No U.S. attack on Libya!
By
Sara Flounders
Published Mar 2, 2011 4:54 PM
The worst thing that could happen to the people of Libya is U.S.
intervention.
The worst thing that could happen to the revolutionary upsurge shaking the Arab
world is U.S. intervention in Libya.
The White House is meeting with its allies among the European imperialist NATO
countries to discuss imposing a no-fly zone over Libya, jamming all
communications of President Moammar Gadhafi inside Libya, and carving military
corridors into Libya from Egypt and Tunisia, supposedly to “assist
refugees.” (New York Times, Feb. 27)
This means positioning U.S./NATO troops in Egypt and Tunisia close to
Libya’s two richest oil fields, in both the east and west. It means the
Pentagon coordinating maneuvers with the Egyptian and Tunisian militaries. What
could be more dangerous to the Egyptian and Tunisian revolutions?
Italy, once the colonizer of Libya, has suspended a 2008 treaty with Libya that
includes a nonaggression clause, a move that could allow it to take part in
future “peacekeeping” operations there and enable the use of its
military bases in any possible intervention. Several U.S. and NATO bases in
Italy, including the U.S. Sixth Fleet base near Naples, could be staging areas
for action against Libya.
President Barack Obama has announced that “the full range of
options” is under consideration.

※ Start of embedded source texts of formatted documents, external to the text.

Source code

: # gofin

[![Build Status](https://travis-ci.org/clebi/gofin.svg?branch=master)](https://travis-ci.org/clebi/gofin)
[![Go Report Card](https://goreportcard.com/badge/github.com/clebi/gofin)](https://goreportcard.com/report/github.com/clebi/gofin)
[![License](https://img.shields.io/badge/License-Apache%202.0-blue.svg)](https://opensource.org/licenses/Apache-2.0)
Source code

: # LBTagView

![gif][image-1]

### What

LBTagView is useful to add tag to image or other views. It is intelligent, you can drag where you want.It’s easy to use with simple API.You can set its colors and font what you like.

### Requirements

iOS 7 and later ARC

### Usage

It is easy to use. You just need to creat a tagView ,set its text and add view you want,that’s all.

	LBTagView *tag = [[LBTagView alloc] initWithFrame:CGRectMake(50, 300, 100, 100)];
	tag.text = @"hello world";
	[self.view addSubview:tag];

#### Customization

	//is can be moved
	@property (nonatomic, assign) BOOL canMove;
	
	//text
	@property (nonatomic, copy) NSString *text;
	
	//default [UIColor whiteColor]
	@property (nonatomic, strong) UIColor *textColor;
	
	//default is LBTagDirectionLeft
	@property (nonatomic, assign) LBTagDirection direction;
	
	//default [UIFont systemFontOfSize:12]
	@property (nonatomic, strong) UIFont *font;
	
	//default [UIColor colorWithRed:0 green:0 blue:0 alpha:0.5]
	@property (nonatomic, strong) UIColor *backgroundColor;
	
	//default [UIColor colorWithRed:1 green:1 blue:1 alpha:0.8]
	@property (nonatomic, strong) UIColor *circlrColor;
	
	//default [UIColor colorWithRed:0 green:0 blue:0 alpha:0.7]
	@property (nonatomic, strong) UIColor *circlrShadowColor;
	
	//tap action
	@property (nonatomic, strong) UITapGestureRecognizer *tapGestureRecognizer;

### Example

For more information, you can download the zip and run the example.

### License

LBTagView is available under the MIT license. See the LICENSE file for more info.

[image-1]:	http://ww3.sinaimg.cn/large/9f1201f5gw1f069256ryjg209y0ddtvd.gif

This is Washington-speak for military
operations.
Secretary of State Hillary Clinton met in Geneva on Feb. 28 with foreign
ministers at the U.N. Human Rights Council to discuss possible multilateral
actions.
Meanwhile, adding to the drumbeat for military intervention is the release of a
public letter from the Foreign Policy Initiative, a right-wing think tank seen
as the successor to the Project for the New American Century, calling for the
U.S. and NATO to “immediately” prepare military action to help
bring down the Gadhafi regime.
The public appeal’s signers include William Kristol, Richard Perle, Paul
Wolfowitz, Elliott Abrams, Douglas Feith and more than a dozen former senior
officials from the Bush administration, plus several prominent liberal
Democrats, such as Neil Hicks of Human Rights First and Bill Clinton’s
“human rights” chief, John Shattuck.
The letter called for economic sanctions and military action: deploying NATO
warplanes and a naval armada to enforce no-fly zones and have the capability to
disable Libyan naval vessels.
Senators John McCain and Joseph Lieberman while in Tel Aviv on Feb. 25 called
for Washington to supply Libyan rebels with arms and establish a no-fly zone
over the country.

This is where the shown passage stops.